We also discovered that repeatedly pulling Docker images during spikes was killing our network bandwidth. We configured the DaemonSets to aggressively cache the base grading images locally on the node level.
# A snippet of our DaemonSet configuration for grading workers
apiVersion: apps/v1
kind: DaemonSet
metadata:
name: grading-worker-node
spec:
selector:
matchLabels:
app: grader
template:
metadata:
labels:
app: grader
spec:
containers:
- name: celery-worker
image: internal-registry.globaltech.edu/grader-worker:v2.1
env:
- name: MAX_CONCURRENT_CONTAINERS
value: "4" # Tuned to host CPU count
volumeMounts:
- name: docker-sock
mountPath: /var/run/docker.sock
volumes:
- name: docker-sock
hostPath:
path: /var/run/docker.sock
Note: Mounting the docker socket inside a pod is highly dangerous if the pod itself is exposed.
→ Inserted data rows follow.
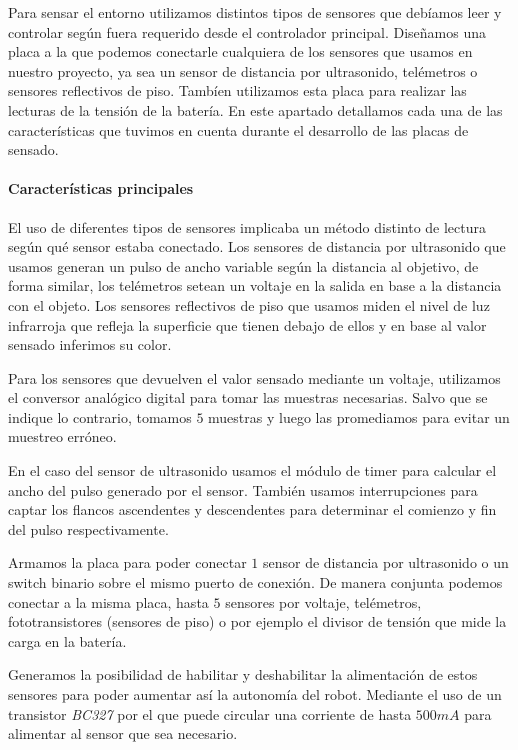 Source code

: Para sensar el entorno utilizamos distintos tipos de sensores que deb\'iamos leer y controlar seg\'un fuera
requerido desde el controlador principal.
Dise\~namos una placa a la que podemos conectarle cualquiera de los sensores que usamos en nuestro proyecto,
ya sea un sensor de distancia por ultrasonido, tel\'emetros o sensores reflectivos de piso.
Tamb\'ien utilizamos esta placa para realizar las lecturas de la tensi\'on de la bater\'ia.
En este apartado detallamos cada una de las caracter\'isticas que tuvimos en cuenta durante el desarrollo
de las placas de sensado.

\paragraph{Caracter\'isticas principales}
\label{h_placas_sensado_caracteristicas}

El uso de diferentes tipos de sensores implicaba un m\'etodo distinto de lectura seg\'un qu\'e sensor
estaba conectado.
Los sensores de distancia por ultrasonido que usamos generan un pulso de ancho variable seg\'un la
distancia al objetivo, de forma similar, los tel\'emetros setean un voltaje en la salida en base a la
distancia con el objeto.
Los sensores reflectivos de piso que usamos miden el nivel de luz infrarroja que refleja la superficie
que tienen debajo de ellos y en base al valor sensado inferimos su color.

Para los sensores que devuelven el valor sensado mediante un voltaje, utilizamos el conversor anal\'ogico
digital para tomar las muestras necesarias.
Salvo que se indique lo contrario, tomamos $5$ muestras y luego las promediamos para evitar un muestreo
err\'oneo.

En el caso del sensor de ultrasonido usamos el m\'odulo de timer para calcular el ancho del pulso
generado por el sensor.
Tambi\'en usamos interrupciones para captar los flancos ascendentes y descendentes para determinar el
comienzo y fin del pulso respectivamente.

Armamos la placa para poder conectar $1$ sensor de distancia por ultrasonido o un switch binario sobre
el mismo puerto de conexi\'on.
De manera conjunta podemos conectar a la misma placa, hasta $5$ sensores por voltaje, tel\'emetros,
fototransistores (sensores de piso) o por ejemplo el divisor de tensi\'on que mide la carga en la bater\'ia.

Generamos la posibilidad de habilitar y deshabilitar la alimentaci\'on de estos sensores para poder aumentar
as\'i la autonom\'ia del robot.
Mediante el uso de un transistor \emph{BC327} por el que puede circular una corriente de hasta $500mA$ para
alimentar al sensor que sea necesario.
Our grading workers run on an isolated subnet with strict network policies to mitigate this risk.
Students are remarkably creative when it comes to trying to hack grading systems. We had students writing code to read the grading unit test files and outputting the expected results without actually solving the problem.
To mitigate this, the unit tests and the student code are never in the same directory. The tests are baked into the base image in a read-only directory accessible only by root. The nobody user executes a test runner script (also owned by root, but executable) that dynamically imports the student’s module from the /tmp directory.
Furthermore, we heavily sanitize the output. If a student’s code infinite-loops and prints gibberish, it can bloat the Celery backend (Redis) and crash the LMS when it tries to render a 50MB string. We enforce a strict 10KB cap on captured stdout/stderr.
Building a custom, containerized auto-grading system was significantly more work than buying an off-the-shelf solution. However, the flexibility we gained was unmatched. We can now support any programming language just by writing a new Dockerfile, and we have total control over the data privacy of our students’ work.
If you are going down this path, prioritize security and resource limits from day one. Do not trust the payload, do not run as root, and always assume a student will find a way to write a fork bomb in a language you didn’t even know supported them.